Note that you can still use GLPK.exact with JuMP, you just need to add
change the m=Model() line to this:
using GLPKMathProgInterface
m = Model(solver=GLPKSolverLP(method=:Exact))
while all the rest stays the same.
As an aside, it's really kind of annoying that GLPK.exact uses (basically)

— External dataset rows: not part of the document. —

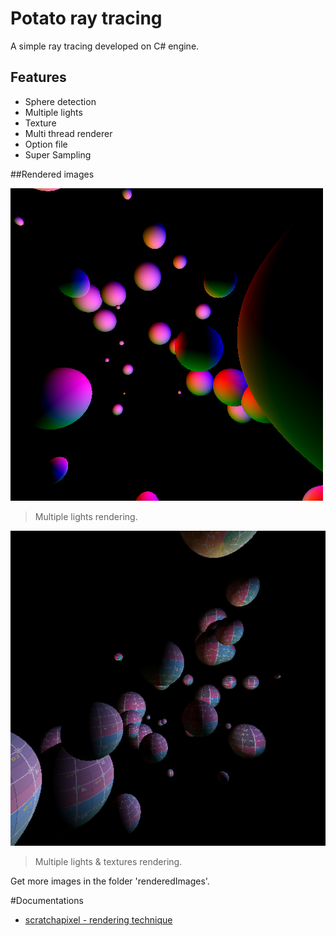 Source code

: # Potato ray tracing
A simple ray tracing developed on C# engine.
## Features
- Sphere detection
- Multiple lights
- Texture
- Multi thread renderer
- Option file
- Super Sampling

##Rendered images

![](https://raw.githubusercontent.com/BaboucheOne/PotatoRaytracing/master/renderedImages/27_10_19_image3.bmp)

> Multiple lights rendering.

![](https://raw.githubusercontent.com/BaboucheOne/PotatoRaytracing/master/renderedImages/04_11_19_image1.bmp)

> Multiple lights & textures rendering.

Get more images in the folder 'renderedImages'.

#Documentations
- [scratchapixel - rendering technique](https://www.scratchapixel.com/lessons/3d-basic-rendering/ray-tracing-overview/ray-tracing-rendering-technique-overview)
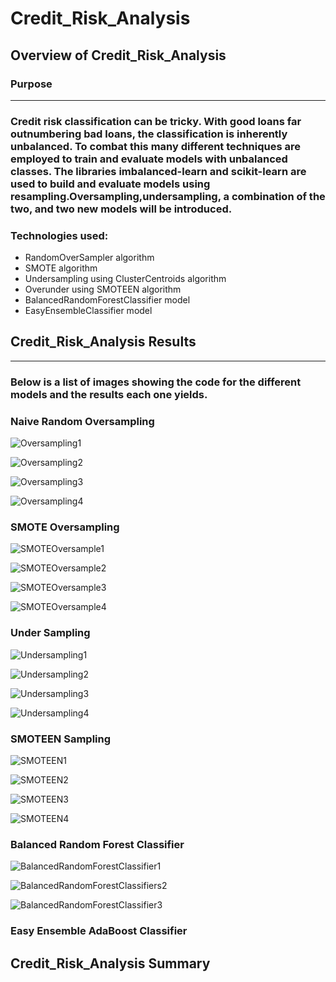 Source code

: # Credit_Risk_Analysis

## Overview of Credit_Risk_Analysis
### Purpose
___

### Credit risk classification can be tricky. With good loans far outnumbering bad loans, the classification is inherently unbalanced. To combat this many different techniques are employed to train and evaluate models with unbalanced classes. The libraries imbalanced-learn and scikit-learn are used to build and evaluate models using resampling.Oversampling,undersampling, a combination of the two, and two new models will be introduced. 
### Technologies used:
  * RandomOverSampler algorithm
  * SMOTE algorithm
  * Undersampling using ClusterCentroids algorithm
  * Overunder using SMOTEEN algorithm
  * BalancedRandomForestClassifier model
  * EasyEnsembleClassifier model

## Credit_Risk_Analysis Results
___
### Below is a list of images showing the code for the different models and the results each one yields.
### Naive Random Oversampling

![Oversampling1](https://user-images.githubusercontent.com/89947873/153102368-0d7e6bbc-77d9-4fb9-a16f-3ad83fe0e0c2.png)

![Oversampling2](https://user-images.githubusercontent.com/89947873/153102378-84bb8051-7e33-41d1-b3b6-c148e49285af.png)

![Oversampling3](https://user-images.githubusercontent.com/89947873/153102383-6e196e8f-211c-4c5b-875c-1b8a38a04a42.png)

![Oversampling4](https://user-images.githubusercontent.com/89947873/153102389-35a94c74-150e-48a7-a1e2-b3974f1b7e50.png)

### SMOTE Oversampling

![SMOTEOversample1](https://user-images.githubusercontent.com/89947873/153103002-beab3fb3-18d5-4640-926a-5392a8ffe305.png)

![SMOTEOversample2](https://user-images.githubusercontent.com/89947873/153103009-9df26fb3-afa4-4414-9a5e-db7cd5e90810.png)

![SMOTEOversample3](https://user-images.githubusercontent.com/89947873/153103016-848c23e7-60d2-46bf-a48c-2bfa72e67a7c.png)

![SMOTEOversample4](https://user-images.githubusercontent.com/89947873/153103030-cab6e60d-4637-4d48-b112-e65d63e7ff9d.png)

### Under Sampling

![Undersampling1](https://user-images.githubusercontent.com/89947873/153103514-02c8ee70-691e-40c3-a306-5a90472f7358.png)

![Undersampling2](https://user-images.githubusercontent.com/89947873/153103524-9247f080-ddd3-4222-89c5-d3de9d7992fe.png)

![Undersampling3](https://user-images.githubusercontent.com/89947873/153103531-a7b9d39d-b972-41cf-ab52-4e77d6d3b866.png)

![Undersampling4](https://user-images.githubusercontent.com/89947873/153103539-0e1624db-a0cc-4556-b4ee-7bf102e0abd8.png)

### SMOTEEN Sampling

![SMOTEEN1](https://user-images.githubusercontent.com/89947873/153103866-d47f253d-d894-42b5-b6fc-6d2631fb62bc.png)

![SMOTEEN2](https://user-images.githubusercontent.com/89947873/153103873-d8be7a3c-5d7d-444d-8b31-7a16ac54d4f2.png)

![SMOTEEN3](https://user-images.githubusercontent.com/89947873/153103878-367e43c9-86ba-46d9-9768-68a842cb9a1a.png)

![SMOTEEN4](https://user-images.githubusercontent.com/89947873/153103882-31c20520-cd44-4832-a700-0908fb182429.png)

### Balanced Random Forest Classifier

![BalancedRandomForestClassifier1](https://user-images.githubusercontent.com/89947873/153104247-77b6e98f-4ac0-4473-8cdd-ce5ed14a9e64.png)

![BalancedRandomForestClassifiers2](https://user-images.githubusercontent.com/89947873/153104261-c84123e1-fcda-4e7c-a9d8-416a9f1f2da9.png)

![BalancedRandomForestClassifier3](https://user-images.githubusercontent.com/89947873/153104266-547bc974-0810-4a0c-ad63-5e9809dcad2a.png)

### Easy Ensemble AdaBoost Classifier

## Credit_Risk_Analysis Summary
### 
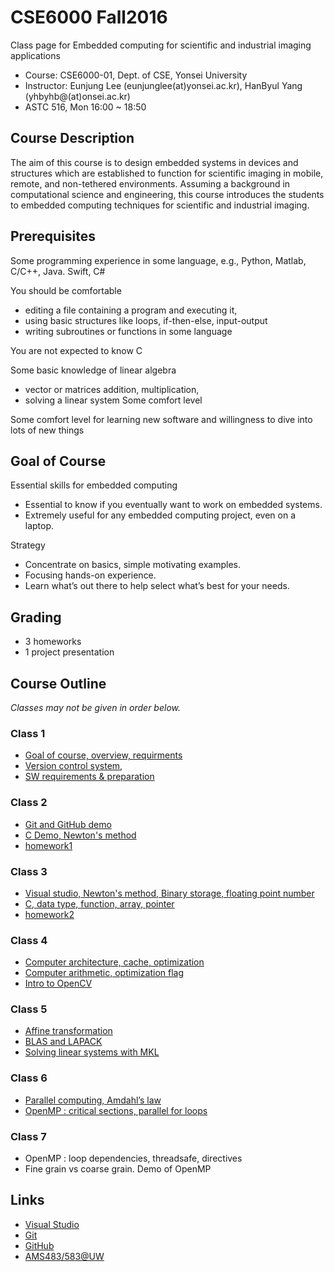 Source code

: # CSE6000 Fall2016
Class page for Embedded computing for scientific and industrial imaging applications

- Course: CSE6000-01, Dept. of CSE, Yonsei University
- Instructor: Eunjung Lee (eunjunglee(at)yonsei.ac.kr), HanByul Yang (yhbyhb@(at)onsei.ac.kr)
- ASTC 516, Mon 16:00 ~ 18:50

## Course Description
The aim of this course is to design embedded systems in devices and structures which are established to function for scientific imaging in mobile, remote, and non-tethered environments. Assuming a background in computational science and engineering, this course introduces the students to embedded computing techniques for scientific and industrial imaging.

## Prerequisites
Some programming experience in some language, e.g., Python, Matlab, C/C++, Java. Swift, C#

You should be comfortable
- editing a file containing a program and executing it,
- using basic structures like loops, if-then-else, input-output
- writing subroutines or functions in some language

You are not expected to know C

Some basic knowledge of linear algebra
- vector or matrices addition, multiplication,
- solving a linear system Some comfort level

Some comfort level for learning new software and willingness to dive into lots of new things

## Goal of Course
Essential skills for embedded computing
- Essential to know if you eventually want to work on embedded systems.
- Extremely useful for any embedded computing project, even on a laptop.

Strategy
- Concentrate on basics, simple motivating examples.
- Focusing hands-on experience.
- Learn what’s out there to help select what’s best for your needs.

## Grading
- 3 homeworks
- 1 project presentation

## Course Outline
*Classes may not be given in order below.*

### Class 1
 - [Goal of course, overview, requirments](slides/ec_siip_01.pdf)
 - [Version control system](slides/ec_siip_02.pdf),
 - [SW requirements & preparation](slides/ec_siip_00.pdf)

### Class 2
 - [Git and GitHub demo](slides/ec_siip_03.pdf)
 - [C Demo, Newton's method](slides/ec_siip_04.pdf)
 - [homework1](assignments/homework1/homework1.md)

### Class 3
 - [Visual studio, Newton's method, Binary storage, floating point number](slides/ec_siip_05.pdf)
 - [C, data type, function, array, pointer](slides/ec_siip_06.pdf)
 - [homework2](assignments/homework2/homework2.md)

### Class 4
 - [Computer architecture, cache, optimization](slides/ec_siip_07.pdf)
 - [Computer arithmetic, optimization flag](slides/ec_siip_08.pdf)
 - [Intro to OpenCV](slides/ec_siip_09.pdf)

### Class 5
 - [Affine transformation](slides/ec_siip_10.pdf)
 - [BLAS and LAPACK](slides/ec_siip_11.pdf)
 - [Solving linear systems with MKL](slides/ec_siip_12.pdf)

### Class 6
 - [Parallel computing, Amdahl’s law](slides/ec_siip_13.pdf)
 - [OpenMP : critical sections, parallel for loops](slides/ec_siip_14.pdf)

### Class 7
 - OpenMP : loop dependencies, threadsafe, directives
 - Fine grain vs coarse grain. Demo of OpenMP


## Links
 - [Visual Studio](https://www.visualstudio.com/)
 - [Git](https://git-scm.com/)
 - [GitHub](https://github.com/)
 - [AMS483/583@UW](http://faculty.washington.edu/rjl/classes/am583s2014/)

Rational{BigInt} internally, but the interface does not allow to access
this. Seems a waste.
On Tuesday, April 22, 2014 8:28:01 PM UTC+2, Stéphane Laurent wrote:
>
> Miles, I have successfully installed JuMP and GLPKMathProgInterface on
> Windows 32-bit.
>
> Your code works very well, this is really awesome !! However the result is
> not as precise as the one given by *GLPK.exact*.
>
> using JuMP
>
> mu = [1/7, 2/7, 4/7]
> nu = [1/4, 1/4, 1/2]
> n = length(mu)
>
> m = Model()
> @defVar(m, p[1:n,1:n] >= 0)
> @setObjective(m, Min, sum{p[i,j], i in 1:n, j in 1:n; i != j})
>
> for k in 1:n
> @addConstraint(m, sum(p[k,:]) == mu[k])
> @addConstraint(m, sum(p[:,k]) == nu[k])
> end
> solve(m)
>
>
> julia> println("Optimal objective value is:", getObjectiveValue(m))

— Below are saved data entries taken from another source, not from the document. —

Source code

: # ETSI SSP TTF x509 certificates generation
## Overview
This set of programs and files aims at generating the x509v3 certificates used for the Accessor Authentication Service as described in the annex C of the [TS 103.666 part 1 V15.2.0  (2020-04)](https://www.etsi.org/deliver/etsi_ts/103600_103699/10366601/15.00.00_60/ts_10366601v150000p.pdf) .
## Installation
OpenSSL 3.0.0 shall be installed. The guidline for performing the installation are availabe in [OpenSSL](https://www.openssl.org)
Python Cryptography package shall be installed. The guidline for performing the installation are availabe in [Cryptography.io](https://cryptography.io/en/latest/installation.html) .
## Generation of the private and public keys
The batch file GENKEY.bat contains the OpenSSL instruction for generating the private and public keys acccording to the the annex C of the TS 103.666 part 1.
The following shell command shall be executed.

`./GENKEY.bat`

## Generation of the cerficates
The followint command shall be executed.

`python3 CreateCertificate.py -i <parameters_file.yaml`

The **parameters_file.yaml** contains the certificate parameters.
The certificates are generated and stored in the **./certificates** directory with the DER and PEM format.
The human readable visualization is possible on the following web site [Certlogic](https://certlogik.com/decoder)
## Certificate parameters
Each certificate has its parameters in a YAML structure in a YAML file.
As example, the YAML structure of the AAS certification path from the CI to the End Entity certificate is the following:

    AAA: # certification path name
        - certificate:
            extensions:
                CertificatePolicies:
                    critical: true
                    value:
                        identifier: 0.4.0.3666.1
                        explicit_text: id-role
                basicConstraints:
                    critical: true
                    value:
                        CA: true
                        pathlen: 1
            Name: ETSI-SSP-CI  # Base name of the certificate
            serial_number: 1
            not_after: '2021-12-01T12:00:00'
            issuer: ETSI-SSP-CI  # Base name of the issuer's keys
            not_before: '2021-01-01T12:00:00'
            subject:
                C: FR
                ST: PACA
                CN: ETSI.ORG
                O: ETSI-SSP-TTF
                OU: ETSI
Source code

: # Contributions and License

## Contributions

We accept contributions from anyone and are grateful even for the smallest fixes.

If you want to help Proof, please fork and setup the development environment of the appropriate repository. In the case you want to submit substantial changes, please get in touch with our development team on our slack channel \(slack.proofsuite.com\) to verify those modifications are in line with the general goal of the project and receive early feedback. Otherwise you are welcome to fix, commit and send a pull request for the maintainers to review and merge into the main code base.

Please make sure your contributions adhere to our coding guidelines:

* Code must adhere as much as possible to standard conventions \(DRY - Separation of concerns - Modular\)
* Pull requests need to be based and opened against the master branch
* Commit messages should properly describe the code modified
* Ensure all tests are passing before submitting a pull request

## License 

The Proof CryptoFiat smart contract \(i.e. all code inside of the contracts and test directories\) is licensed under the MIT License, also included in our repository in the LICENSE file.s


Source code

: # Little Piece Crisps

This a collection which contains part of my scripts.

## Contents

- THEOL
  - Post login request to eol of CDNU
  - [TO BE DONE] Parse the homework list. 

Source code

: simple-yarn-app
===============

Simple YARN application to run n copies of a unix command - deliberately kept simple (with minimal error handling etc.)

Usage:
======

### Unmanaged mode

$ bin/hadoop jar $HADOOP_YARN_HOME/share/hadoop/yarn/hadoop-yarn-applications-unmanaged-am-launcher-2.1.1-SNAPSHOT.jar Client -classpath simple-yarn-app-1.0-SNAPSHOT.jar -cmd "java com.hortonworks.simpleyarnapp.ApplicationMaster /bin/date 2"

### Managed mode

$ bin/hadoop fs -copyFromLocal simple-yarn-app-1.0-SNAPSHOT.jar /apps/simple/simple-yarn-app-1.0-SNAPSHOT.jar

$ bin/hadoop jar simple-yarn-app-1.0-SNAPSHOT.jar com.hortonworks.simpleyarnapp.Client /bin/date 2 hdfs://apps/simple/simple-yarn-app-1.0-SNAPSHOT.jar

> Optimal objective value is:0.10714285714285715
>
> julia> 3/28
> 0.10714285714285714
>
>
>
>
>
>
> Le jeudi 10 avril 2014 01:28:41 UTC+2, Miles Lubin a écrit :
>>
>> When we have a simplex solver (either in Julia or external) that supports
>> rational inputs, we could consider making this work with JuMP, but for now
>> JuMP stores all data as floating-point as well.
>>
>> Stephane, nice work. LP definitely needs more exposure in the probability
>> community. Please please write your LPs algebraically, there's really no
>> excuse not to do this in Julia when your original model is in this form.
>>
>> Compare this:
>>
>> using JuMP
>> m = Model()
>> @defVar(m, p[1:n,1:n] >= 0)
>> @setObjective(m, Max, sum{p[i,j], i in 1:n; i != j})
>>
>> for k in 1:n
>> @addConstraint(m, sum(p[k,:]) == μ[k])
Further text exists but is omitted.